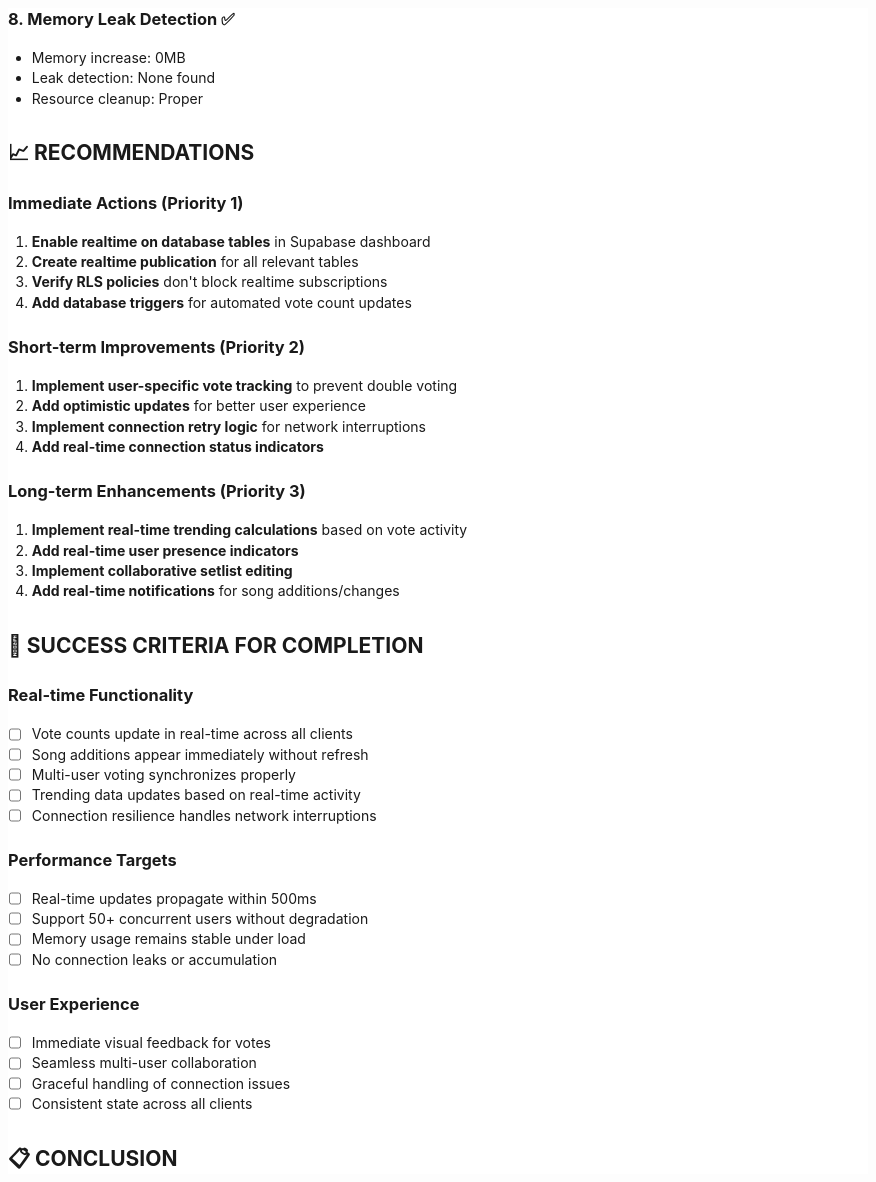### 8. **Memory Leak Detection** ✅
- Memory increase: 0MB
- Leak detection: None found
- Resource cleanup: Proper

## 📈 RECOMMENDATIONS

### Immediate Actions (Priority 1)
1. **Enable realtime on database tables** in Supabase dashboard
2. **Create realtime publication** for all relevant tables
3. **Verify RLS policies** don't block realtime subscriptions
4. **Add database triggers** for automated vote count updates

### Short-term Improvements (Priority 2)
1. **Implement user-specific vote tracking** to prevent double voting
2. **Add optimistic updates** for better user experience
3. **Implement connection retry logic** for network interruptions
4. **Add real-time connection status indicators**

### Long-term Enhancements (Priority 3)
1. **Implement real-time trending calculations** based on vote activity
2. **Add real-time user presence indicators**
3. **Implement collaborative setlist editing**
4. **Add real-time notifications** for song additions/changes

## 🎯 SUCCESS CRITERIA FOR COMPLETION

### Real-time Functionality
- [ ] Vote counts update in real-time across all clients
- [ ] Song additions appear immediately without refresh
- [ ] Multi-user voting synchronizes properly
- [ ] Trending data updates based on real-time activity
- [ ] Connection resilience handles network interruptions

### Performance Targets
- [ ] Real-time updates propagate within 500ms
- [ ] Support 50+ concurrent users without degradation
- [ ] Memory usage remains stable under load
- [ ] No connection leaks or accumulation

### User Experience
- [ ] Immediate visual feedback for votes
- [ ] Seamless multi-user collaboration
- [ ] Graceful handling of connection issues
- [ ] Consistent state across all clients

## 📋 CONCLUSION
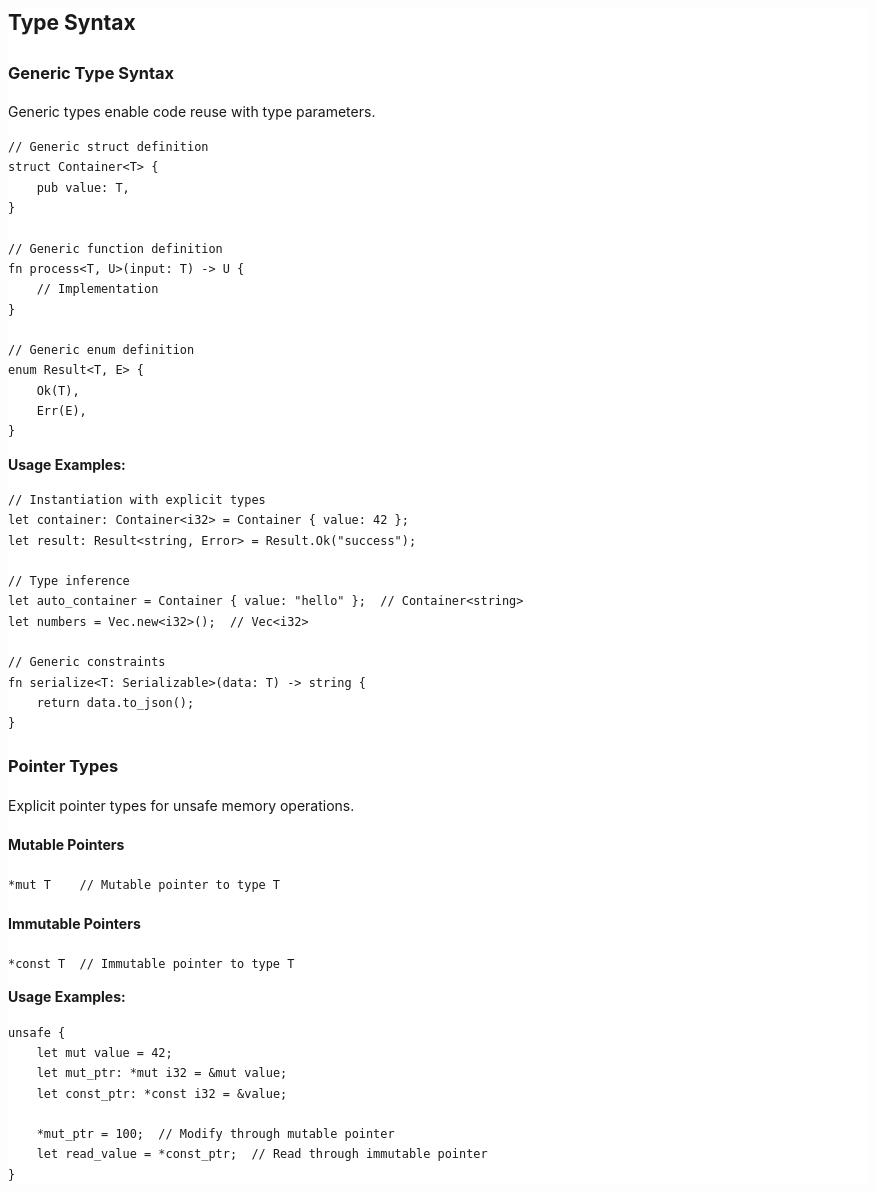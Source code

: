 ## Type Syntax

### Generic Type Syntax
Generic types enable code reuse with type parameters.

```asthra
// Generic struct definition
struct Container<T> {
    pub value: T,
}

// Generic function definition
fn process<T, U>(input: T) -> U {
    // Implementation
}

// Generic enum definition
enum Result<T, E> {
    Ok(T),
    Err(E),
}
```

**Usage Examples:**
```asthra
// Instantiation with explicit types
let container: Container<i32> = Container { value: 42 };
let result: Result<string, Error> = Result.Ok("success");

// Type inference
let auto_container = Container { value: "hello" };  // Container<string>
let numbers = Vec.new<i32>();  // Vec<i32>

// Generic constraints
fn serialize<T: Serializable>(data: T) -> string {
    return data.to_json();
}
```

### Pointer Types
Explicit pointer types for unsafe memory operations.

#### Mutable Pointers
```asthra
*mut T    // Mutable pointer to type T
```

#### Immutable Pointers  
```asthra
*const T  // Immutable pointer to type T
```

**Usage Examples:**
```asthra
unsafe {
    let mut value = 42;
    let mut_ptr: *mut i32 = &mut value;
    let const_ptr: *const i32 = &value;
    
    *mut_ptr = 100;  // Modify through mutable pointer
    let read_value = *const_ptr;  // Read through immutable pointer
}
```
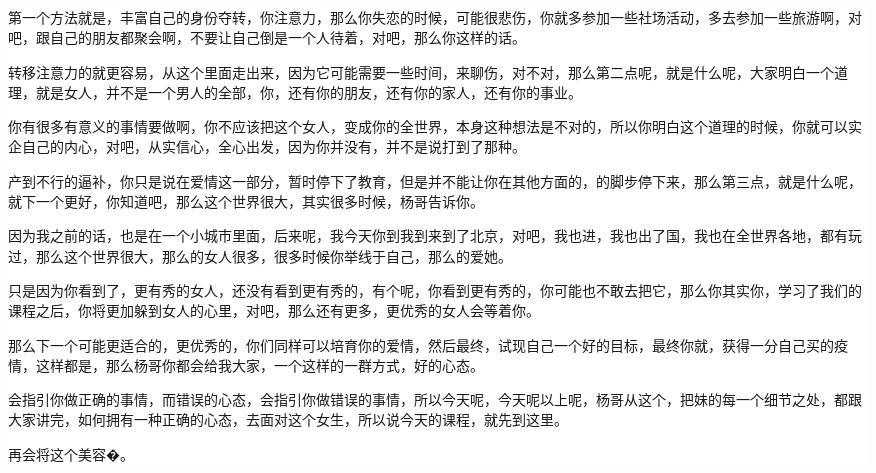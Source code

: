 第一个方法就是，丰富自己的身份夺转，你注意力，那么你失恋的时候，可能很悲伤，你就多参加一些社场活动，多去参加一些旅游啊，对吧，跟自己的朋友都聚会啊，不要让自己倒是一个人待着，对吧，那么你这样的话。

转移注意力的就更容易，从这个里面走出来，因为它可能需要一些时间，来聊伤，对不对，那么第二点呢，就是什么呢，大家明白一个道理，就是女人，并不是一个男人的全部，你，还有你的朋友，还有你的家人，还有你的事业。

你有很多有意义的事情要做啊，你不应该把这个女人，变成你的全世界，本身这种想法是不对的，所以你明白这个道理的时候，你就可以实企自己的内心，对吧，从实信心，全心出发，因为你并没有，并不是说打到了那种。

产到不行的逼补，你只是说在爱情这一部分，暂时停下了教育，但是并不能让你在其他方面的，的脚步停下来，那么第三点，就是什么呢，就下一个更好，你知道吧，那么这个世界很大，其实很多时候，杨哥告诉你。

因为我之前的话，也是在一个小城市里面，后来呢，我今天你到我到来到了北京，对吧，我也进，我也出了国，我也在全世界各地，都有玩过，那么这个世界很大，那么的女人很多，很多时候你举线于自己，那么的爱她。

只是因为你看到了，更有秀的女人，还没有看到更有秀的，有个呢，你看到更有秀的，你可能也不敢去把它，那么你其实你，学习了我们的课程之后，你将更加躲到女人的心里，对吧，那么还有更多，更优秀的女人会等着你。

那么下一个可能更适合的，更优秀的，你们同样可以培育你的爱情，然后最终，试现自己一个好的目标，最终你就，获得一分自己买的疫情，这样都是，那么杨哥你都会给我大家，一个这样的一群方式，好的心态。

会指引你做正确的事情，而错误的心态，会指引你做错误的事情，所以今天呢，今天呢以上呢，杨哥从这个，把妹的每一个细节之处，都跟大家讲完，如何拥有一种正确的心态，去面对这个女生，所以说今天的课程，就先到这里。

再会将这个美容�。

---*---

Could you restate, word for word, the lines above from the one with "1. **Implement user-specific" to the one with "4. **Add real-time notifications**", both included?

1. **Implement user-specific vote tracking** to prevent double voting
2. **Add optimistic updates** for better user experience
3. **Implement connection retry logic** for network interruptions
4. **Add real-time connection status indicators**

### Long-term Enhancements (Priority 3)
1. **Implement real-time trending calculations** based on vote activity
2. **Add real-time user presence indicators**
3. **Implement collaborative setlist editing**
4. **Add real-time notifications** for song additions/changes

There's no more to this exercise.